Liden, executive director of the Youth Farm and Market Project (YFMP), started working for YFMP two days after finishing college in 1999.
“Youth Farm was really my intro to farming,” he said. “My background is in youth development and youth work, and a lot of my growing and food knowledge came through the program.”
YFMP provides year-round, food-intensive development programming for 500 Minneapolis and St. Paul youths ages 9 to 18. The program builds youth leadership through planting, growing, preparing and selling food.
YFMP staff and youth operate five urban farms in Minneapolis and St. Paul, including the program’s original plot in the Lyndale neighborhood.

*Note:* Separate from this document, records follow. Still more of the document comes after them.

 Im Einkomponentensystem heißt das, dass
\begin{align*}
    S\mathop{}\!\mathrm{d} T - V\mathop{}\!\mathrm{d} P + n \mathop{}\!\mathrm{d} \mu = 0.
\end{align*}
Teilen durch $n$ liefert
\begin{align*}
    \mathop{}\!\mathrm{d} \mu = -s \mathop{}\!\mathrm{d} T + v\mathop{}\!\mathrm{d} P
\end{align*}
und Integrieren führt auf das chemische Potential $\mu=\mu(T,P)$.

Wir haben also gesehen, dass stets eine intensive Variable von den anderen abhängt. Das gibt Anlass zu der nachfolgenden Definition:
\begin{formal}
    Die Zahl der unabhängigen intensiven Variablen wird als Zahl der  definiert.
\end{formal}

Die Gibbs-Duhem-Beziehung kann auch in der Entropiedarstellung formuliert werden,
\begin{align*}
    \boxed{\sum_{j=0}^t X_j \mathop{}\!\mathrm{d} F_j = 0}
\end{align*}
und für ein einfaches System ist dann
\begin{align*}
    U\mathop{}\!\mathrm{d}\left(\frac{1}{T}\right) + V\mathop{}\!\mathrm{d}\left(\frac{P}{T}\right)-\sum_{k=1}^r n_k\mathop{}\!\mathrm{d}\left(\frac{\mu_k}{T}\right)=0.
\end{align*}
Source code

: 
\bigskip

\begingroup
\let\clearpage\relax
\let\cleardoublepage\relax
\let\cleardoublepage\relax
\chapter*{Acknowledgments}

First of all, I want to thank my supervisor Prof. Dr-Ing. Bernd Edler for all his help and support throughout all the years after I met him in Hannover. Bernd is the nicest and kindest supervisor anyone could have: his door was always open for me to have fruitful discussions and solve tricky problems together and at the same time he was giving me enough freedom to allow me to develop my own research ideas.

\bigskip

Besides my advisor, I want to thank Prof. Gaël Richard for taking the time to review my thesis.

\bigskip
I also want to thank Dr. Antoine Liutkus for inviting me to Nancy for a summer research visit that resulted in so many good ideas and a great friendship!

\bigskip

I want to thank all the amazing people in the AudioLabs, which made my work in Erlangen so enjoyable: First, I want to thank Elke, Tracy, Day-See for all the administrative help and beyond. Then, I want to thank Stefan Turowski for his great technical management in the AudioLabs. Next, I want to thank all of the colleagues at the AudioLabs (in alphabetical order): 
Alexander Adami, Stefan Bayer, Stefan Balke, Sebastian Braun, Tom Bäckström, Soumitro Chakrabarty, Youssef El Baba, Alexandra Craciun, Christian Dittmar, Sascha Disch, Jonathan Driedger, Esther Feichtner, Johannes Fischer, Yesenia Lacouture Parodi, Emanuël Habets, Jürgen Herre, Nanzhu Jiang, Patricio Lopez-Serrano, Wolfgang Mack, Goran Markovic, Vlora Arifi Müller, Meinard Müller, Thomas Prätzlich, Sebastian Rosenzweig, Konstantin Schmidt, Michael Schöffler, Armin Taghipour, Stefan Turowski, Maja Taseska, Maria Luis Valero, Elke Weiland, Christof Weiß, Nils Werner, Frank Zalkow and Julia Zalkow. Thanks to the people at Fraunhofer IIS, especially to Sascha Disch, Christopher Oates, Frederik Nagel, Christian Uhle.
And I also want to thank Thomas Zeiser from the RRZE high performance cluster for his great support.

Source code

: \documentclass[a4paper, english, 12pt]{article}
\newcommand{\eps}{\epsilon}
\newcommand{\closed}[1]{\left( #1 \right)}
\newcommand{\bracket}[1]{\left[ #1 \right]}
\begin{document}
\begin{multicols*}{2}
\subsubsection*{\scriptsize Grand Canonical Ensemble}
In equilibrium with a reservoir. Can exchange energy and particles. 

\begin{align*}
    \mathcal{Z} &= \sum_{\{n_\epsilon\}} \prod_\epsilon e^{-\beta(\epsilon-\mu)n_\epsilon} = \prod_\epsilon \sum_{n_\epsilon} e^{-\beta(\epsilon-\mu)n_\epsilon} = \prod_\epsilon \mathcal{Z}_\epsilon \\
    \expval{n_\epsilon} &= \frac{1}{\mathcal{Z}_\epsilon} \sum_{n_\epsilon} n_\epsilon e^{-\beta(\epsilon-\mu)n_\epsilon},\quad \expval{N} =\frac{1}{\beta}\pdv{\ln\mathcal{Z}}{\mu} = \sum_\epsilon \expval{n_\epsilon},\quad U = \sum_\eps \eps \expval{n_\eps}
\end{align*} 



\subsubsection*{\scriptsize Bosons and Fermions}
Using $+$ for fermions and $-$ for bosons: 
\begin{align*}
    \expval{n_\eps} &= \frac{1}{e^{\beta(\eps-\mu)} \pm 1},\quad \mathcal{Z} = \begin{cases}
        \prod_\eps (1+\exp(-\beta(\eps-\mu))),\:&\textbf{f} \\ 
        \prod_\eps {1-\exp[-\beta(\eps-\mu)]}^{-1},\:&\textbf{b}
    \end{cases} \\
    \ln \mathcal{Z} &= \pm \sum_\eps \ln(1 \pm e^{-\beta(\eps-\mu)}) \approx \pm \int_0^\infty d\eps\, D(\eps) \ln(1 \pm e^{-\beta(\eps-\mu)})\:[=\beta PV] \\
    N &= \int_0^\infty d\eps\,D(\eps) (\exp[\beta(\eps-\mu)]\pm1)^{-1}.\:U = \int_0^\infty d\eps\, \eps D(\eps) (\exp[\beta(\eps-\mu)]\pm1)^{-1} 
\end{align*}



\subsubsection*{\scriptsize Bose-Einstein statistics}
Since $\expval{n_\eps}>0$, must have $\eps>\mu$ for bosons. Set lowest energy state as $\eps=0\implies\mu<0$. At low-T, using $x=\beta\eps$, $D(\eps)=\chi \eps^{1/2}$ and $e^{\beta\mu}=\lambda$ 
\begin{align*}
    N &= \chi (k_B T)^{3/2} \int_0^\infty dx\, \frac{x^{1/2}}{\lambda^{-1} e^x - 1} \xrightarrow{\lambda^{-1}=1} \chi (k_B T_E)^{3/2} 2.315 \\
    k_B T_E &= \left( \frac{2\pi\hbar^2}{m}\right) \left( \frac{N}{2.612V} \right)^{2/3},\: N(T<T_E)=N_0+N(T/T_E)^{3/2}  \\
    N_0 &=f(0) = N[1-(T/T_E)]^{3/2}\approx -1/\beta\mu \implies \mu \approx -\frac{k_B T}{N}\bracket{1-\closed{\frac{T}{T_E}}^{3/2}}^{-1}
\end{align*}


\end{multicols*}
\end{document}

In Lyndale, youth grow onions, tomatoes, carrots, potatoes, raspberries and lettuce. Food is then distributed to 15 “Family Share” members in a manner similar to the Community Supported Agriculture (CSA) programs common at farmers markets.
Liden is more focused on youth development than food production. “If we can’t do high quality youth work it doesn’t matter how good we are at growing food,” he said.
He said his experience with YFMP has opened his eyes to food’s power as a community organizing and engagement tool.
“Food production allows youth to take a real role as an active participant in their neighborhoods and community,” Liden said. “Youth are seen as recipients of things, but growing food and those sorts of effort put them in the role of positive contributor.”